O Governo Federal acaba de anunciar, nesta quarta-feira (13), um pacote emergencial para mitigar os impactos do aumento tarifário de 50% imposto pelos Estados Unidos sobre diversos produtos brasileiros. Dentre várias medidas, o plano prevê uma linha de crédito subsidiado de R$ 30 bilhões para empresas afetadas, com prioridade para pequenos negócios e setores de alimentos perecíveis.
Para Wagner Pagliato, coordenador do curso de Ciências Contábeis e do MBA em Controladoria e Finanças Corporativas da Universidade Cidade de São Paulo (Unicid), a iniciativa é uma reação necessária para evitar um vácuo político e dar fôlego imediato às empresas mais pressionadas. “O pacote oferece alívio rápido de liquidez, preserva cadeias produtivas regionais e sinaliza compromisso com os setores atingidos. No entanto, sem ações estruturais e diplomáticas, o impacto será limitado e temporário”, avalia.
A estratégia segue um tripé de tributo, crédito e seguro: ampliação das linhas de financiamento, flexibilização no uso de créditos tributários e maior acesso ao Fundo de Garantia à Exportação (FGE). No caso do FGE — hoje pouco utilizado e concentrado em grandes operações, como as da Embraer —, o governo promete estender o benefício a pequenos empresários, com juros reduzidos e acesso simplificado.

Entre as principais ações anunciadas, destacam-se:
Outra mudança importante está no regime de drawback, que permite ao exportador importar insumos com isenção de tributos. O prazo para utilização do crédito tributário, antes restrito, passará a ser de até um ano, oferecendo mais fôlego no planejamento produtivo.
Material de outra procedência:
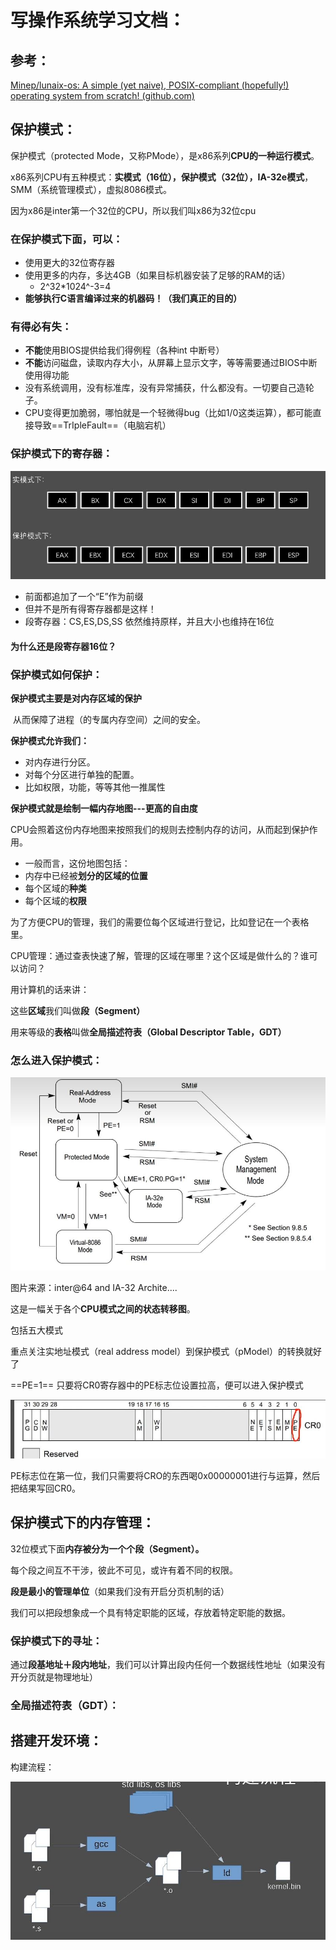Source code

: # 写操作系统学习文档：

## 参考：

[Minep/lunaix-os: A simple (yet naive), POSIX-compliant (hopefully!) operating system from scratch! (github.com)](https://github.com/Minep/lunaix-os)



## 保护模式：

保护模式（protected Mode，又称PMode），是x86系列**CPU的一种运行模式**。

x86系列CPU有五种模式：**实模式（16位），保护模式（32位），IA-32e模式**，SMM（系统管理模式），虚拟8086模式。

因为x86是inter第一个32位的CPU，所以我们叫x86为32位cpu

### 在保护模式下面，可以：

- 使用更大的32位寄存器
- 使用更多的内存，多达4GB（如果目标机器安装了足够的RAM的话）
  - 2^32*1024^-3=4
- **能够执行C语言编译过来的机器码！（我们真正的目的）**



### 有得必有失：

- **不能**使用BIOS提供给我们得例程（各种int 中断号）
- **不能**访问磁盘，读取内存大小，从屏幕上显示文字，等等需要通过BIOS中断使用得功能
- 没有系统调用，没有标准库，没有异常捕获，什么都没有。一切要自己造轮子。
- CPU变得更加脆弱，哪怕就是一个轻微得bug（比如1/0这类运算），都可能直接导致==TrIpleFault==（电脑宕机）

### 保护模式下的寄存器：

![](images/1.jpg)

- 前面都追加了一个“E”作为前缀
- 但并不是所有得寄存器都是这样！
- 段寄存器：CS,ES,DS,SS 依然维持原样，并且大小也维持在16位

#### 为什么还是段寄存器16位？



### 保护模式如何保护：

**保护模式主要是对内存区域的保护**

​	从而保障了进程（的专属内存空间）之间的安全。



**保护模式允许我们：**

- 对内存进行分区。
- 对每个分区进行单独的配置。
- 比如权限，功能，等等其他一推属性



**保护模式就是绘制一幅内存地图---更高的自由度**

CPU会照着这份内存地图来按照我们的规则去控制内存的访问，从而起到保护作用。

- 一般而言，这份地图包括：
- 内存中已经被**划分的区域的位置**
- 每个区域的**种类**
- 每个区域的**权限**

为了方便CPU的管理，我们的需要位每个区域进行登记，比如登记在一个表格里。

CPU管理：通过查表快速了解，管理的区域在哪里？这个区域是做什么的？谁可以访问？

用计算机的话来讲：

这些**区域**我们叫做**段（Segment）**

用来等级的**表格**叫做**全局描述符表（Global Descriptor Table，GDT）**

### 怎么进入保护模式：

![](images/2.jpg)

图片来源：inter@64 and IA-32 Archite....

这是一幅关于各个**CPU模式之间的状态转移图**。

包括五大模式

重点关注实地址模式（real address model）到保护模式（pModel）的转换就好了

==PE=1==		只要将CR0寄存器中的PE标志位设置拉高，便可以进入保护模式

![](images/3.jpg)

PE标志位在第一位，我们只需要将CRO的东西喝0x00000001进行与运算，然后把结果写回CR0。

## 保护模式下的内存管理：

32位模式下面**内存被分为一个个段（Segment）。**

每个段之间互不干涉，彼此不可见，或许有着不同的权限。

**段是最小的管理单位**（如果我们没有开启分页机制的话）

我们可以把段想象成一个具有特定职能的区域，存放着特定职能的数据。

### 保护模式下的寻址：

通过**段基地址＋段内地址**，我们可以计算出段内任何一个数据线性地址（如果没有开分页就是物理地址）

### 全局描述符表（GDT）：





## 搭建开发环境：

构建流程：

![4](images/4.jpg)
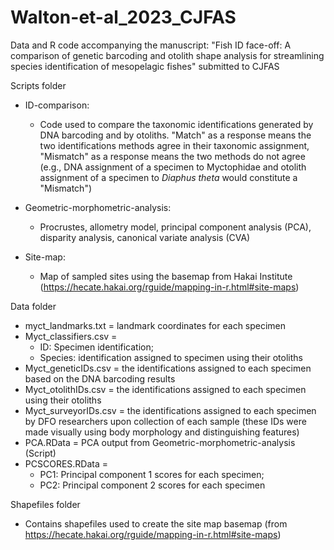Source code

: # Walton-et-al_2023_CJFAS
Data and R code accompanying the manuscript: "Fish ID face-off: A comparison of genetic barcoding and otolith shape analysis for streamlining species identification of mesopelagic fishes" submitted to CJFAS

Scripts folder
  * ID-comparison: 
    * Code used to compare the taxonomic identifications generated by DNA barcoding and by otoliths. "Match" as a response means the two identifications methods agree in their taxonomic assignment, "Mismatch" as a response means the two methods do not agree (e.g., DNA assignment of a specimen to Myctophidae and otolith assignment of a specimen to _Diaphus theta_ would constitute a "Mismatch")

  * Geometric-morphometric-analysis: 
    * Procrustes, allometry model, principal component analysis (PCA), disparity analysis, canonical variate analysis (CVA)

  * Site-map:
    * Map of sampled sites using the basemap from Hakai Institute (https://hecate.hakai.org/rguide/mapping-in-r.html#site-maps)


Data folder
  * myct_landmarks.txt = landmark coordinates for each specimen
  * Myct_classifiers.csv = 
     * ID: Specimen identification; 
     * Species: identification assigned to specimen using their otoliths
  * Myct_geneticIDs.csv = the identifications assigned to each specimen based on the DNA barcoding results
  * Myct_otolithIDs.csv = the identifications assigned to each specimen using their otoliths
  * Myct_surveyorIDs.csv = the identifications assigned to each specimen by DFO researchers upon collection of each sample (these IDs were made visually using body morphology and distinguishing features)
  * PCA.RData = PCA output from Geometric-morphometric-analysis (Script)
  * PCSCORES.RData = 
     * PC1: Principal component 1 scores for each specimen; 
     * PC2: Principal component 2 scores for each specimen


Shapefiles folder
  * Contains shapefiles used to create the site map basemap (from https://hecate.hakai.org/rguide/mapping-in-r.html#site-maps)
  
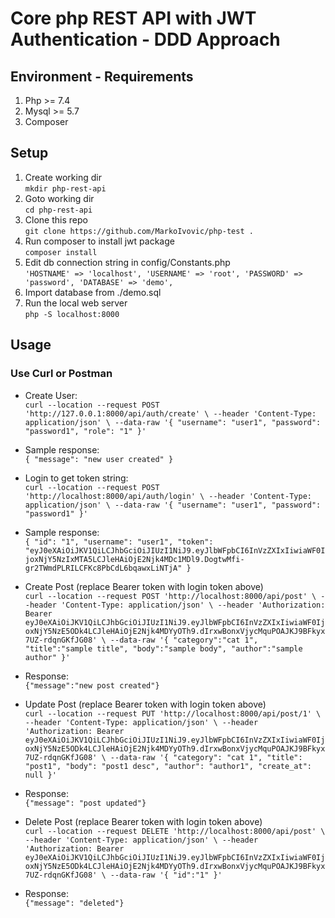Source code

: # Core php REST API with JWT Authentication - DDD Approach
## Environment - Requirements
1. Php >= 7.4
2. Mysql >= 5.7
3. Composer
## Setup
1. Create working dir\
`mkdir php-rest-api`
2. Goto working dir\
`cd php-rest-api`
3. Clone this repo\
`git clone https://github.com/MarkoIvovic/php-test .`
4. Run composer to install jwt package\
`composer install`
5. Edit db connection string in config/Constants.php\
`'HOSTNAME' => 'localhost',
        'USERNAME' => 'root',
        'PASSWORD' => 'password',
        'DATABASE' => 'demo',`
6. Import database from ./demo.sql
5. Run the local web server\
`php -S localhost:8000`
## Usage
### Use Curl or Postman
- Create User:\
`curl --location --request POST 'http://127.0.0.1:8000/api/auth/create' \
--header 'Content-Type: application/json' \
--data-raw '{
    "username": "user1",
    "password": "password1",
    "role": "1"
}'`
- Sample response:\
`{
    "message": "new user created"
}`

- Login to get token string:\
`curl --location --request POST 'http://localhost:8000/api/auth/login' \
--header 'Content-Type: application/json' \
--data-raw '{
    "username": "user1",
    "password": "password1"
}'`
- Sample response:\
`{
    "id": "1",
    "username": "user1",
    "token": "eyJ0eXAiOiJKV1QiLCJhbGciOiJIUzI1NiJ9.eyJlbWFpbCI6InVzZXIxIiwiaWF0IjoxNjY5NzIxMTA5LCJleHAiOjE2Njk4MDc1MDl9.DogtwMfi-gr2TWmdPLRILCFKc8PbCdL6bqawxLiNTjA"
}`

- Create Post (replace Bearer token with login token above)\
`curl --location --request POST 'http://localhost:8000/api/post' \
--header 'Content-Type: application/json' \
--header 'Authorization: Bearer eyJ0eXAiOiJKV1QiLCJhbGciOiJIUzI1NiJ9.eyJlbWFpbCI6InVzZXIxIiwiaWF0IjoxNjY5NzE5ODk4LCJleHAiOjE2Njk4MDYyOTh9.dIrxwBonxVjycMquPOAJKJ9BFkyx7UZ-rdqnGKfJG08' \
--data-raw '{
    "category":"cat 1",
    "title":"sample title",
    "body":"sample body",
    "author":"sample author"
}'`
- Response:\
`{"message":"new post created"}`

- Update Post (replace Bearer token with login token above)\
`curl --location --request PUT 'http://localhost:8000/api/post/1' \
--header 'Content-Type: application/json' \
--header 'Authorization: Bearer eyJ0eXAiOiJKV1QiLCJhbGciOiJIUzI1NiJ9.eyJlbWFpbCI6InVzZXIxIiwiaWF0IjoxNjY5NzE5ODk4LCJleHAiOjE2Njk4MDYyOTh9.dIrxwBonxVjycMquPOAJKJ9BFkyx7UZ-rdqnGKfJG08' \
--data-raw '{
    "category": "cat 1",
    "title": "post1",
    "body": "post1 desc",
    "author": "author1",
    "create_at": null
}'`
- Response:\
`{"message": "post updated"}`

- Delete Post (replace Bearer token with login token above)\
`curl --location --request DELETE 'http://localhost:8000/api/post' \
--header 'Content-Type: application/json' \
--header 'Authorization: Bearer eyJ0eXAiOiJKV1QiLCJhbGciOiJIUzI1NiJ9.eyJlbWFpbCI6InVzZXIxIiwiaWF0IjoxNjY5NzE5ODk4LCJleHAiOjE2Njk4MDYyOTh9.dIrxwBonxVjycMquPOAJKJ9BFkyx7UZ-rdqnGKfJG08' \
--data-raw '{
    "id":"1"
}'`
- Response:\
`{"message": "deleted"}`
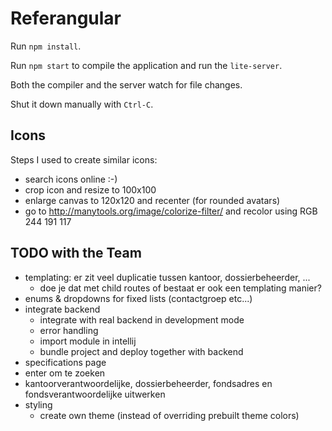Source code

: # Referangular

Run `npm install`.

Run `npm start` to compile the application and run the `lite-server`.

Both the compiler and the server watch for file changes.

Shut it down manually with `Ctrl-C`.

## Icons

Steps I used to create similar icons:
* search icons online :-)
* crop icon and resize to 100x100
* enlarge canvas to 120x120 and recenter (for rounded avatars)
* go to http://manytools.org/image/colorize-filter/ and recolor using RGB 244 191 117

## TODO with the Team

* templating: er zit veel duplicatie tussen kantoor, dossierbeheerder, ...
  * doe je dat met child routes of bestaat er ook een templating manier?
* enums & dropdowns for fixed lists (contactgroep etc...)
* integrate backend
  * integrate with real backend in development mode
  * error handling
  * import module in intellij
  * bundle project and deploy together with backend
* specifications page
* enter om te zoeken
* kantoorverantwoordelijke, dossierbeheerder, fondsadres en fondsverantwoordelijke uitwerken
* styling
  * create own theme (instead of overriding prebuilt theme colors)
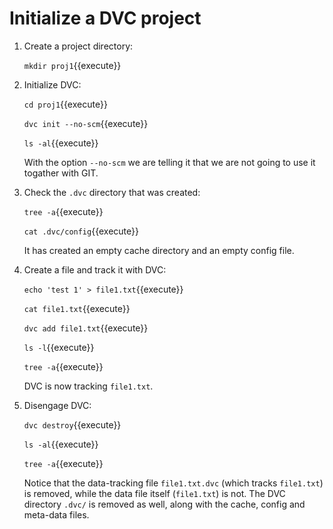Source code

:# Initialize a DVC project

1. Create a project directory:

   `mkdir proj1`{{execute}}
   
2. Initialize DVC:

   `cd proj1`{{execute}}
  
   `dvc init --no-scm`{{execute}}
   
   `ls -al`{{execute}}
  
   With the option `--no-scm` we are telling it that we are not going
   to use it togather with GIT.
  
3. Check the `.dvc` directory that was created:

   `tree -a`{{execute}}
   
   `cat .dvc/config`{{execute}}
   
   It has created an empty cache directory and an empty config file.
   
4. Create a file and track it with DVC:

   `echo 'test 1' > file1.txt`{{execute}}
   
   `cat file1.txt`{{execute}}
   
   `dvc add file1.txt`{{execute}}
   
   `ls -l`{{execute}}
      
   `tree -a`{{execute}}
   
   DVC is now tracking `file1.txt`.

5. Disengage DVC:

   `dvc destroy`{{execute}}
   
   `ls -al`{{execute}}
   
   `tree -a`{{execute}}
   
   Notice that the data-tracking file `file1.txt.dvc` (which tracks
   `file1.txt`) is removed, while the data file itself (`file1.txt`)
   is not. The DVC directory `.dvc/` is removed as well, along with
   the cache, config and meta-data files.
O plano inclui ainda a compra governamental de produtos que seriam exportados aos EUA, principalmente perecíveis como pescados, frutas e mel. Ainda na frente tributária, o plano também prevê o adiamento por até dois meses no pagamento de tributos e contribuições federais para empresas diretamente afetadas pelo tarifaço.
Segundo dados da Câmara Americana de Comércio para o Brasil (Amcham), cerca de 10 mil empresas brasileiras exportam para o mercado norte-americano. Desde julho, setores afetados aguardavam medidas para preservar competitividade e aliviar o fluxo de caixa, enquanto algumas companhias chegaram a decretar férias coletivas.
Suficiência e necessidade de ajustes
A curto prazo, o pacote representa um apoio relevante para a economia brasileira, mas sua eficácia dependerá da evolução do cenário. Pagliato alerta que, caso a tarifa norte-americana se mantenha por um período prolongado, será indispensável reforçar as ações com medidas adicionais. “É fundamental complementar com estratégias de diversificação de mercados, fortalecimento da competitividade e negociações diplomáticas que ataquem as causas do problema, e não apenas os sintomas”, explica.
Impactos para o consumidor e a economia
Para além das medidas anunciadas, é preciso seguir monitorando os impactos que o tarifaço pode trazer para o bolso dos brasileiros. A princípio, os indicadores macroeconômicos mostram que a população ainda não sente reflexos significativos. No entanto, o professor de Ciências Contábeis da Unicid, Wagner Pagliato, avalia que esse quadro pode mudar no médio e longo prazo.
“O consumidor poderá enfrentar aumento de preços, sobretudo em cadeias agrícolas e em produtos que dependem de insumos encarecidos pela nova tarifa. O efeito tende a ser mais intenso quando a oferta interna não conseguir absorver o excedente antes destinado à exportação”, explica.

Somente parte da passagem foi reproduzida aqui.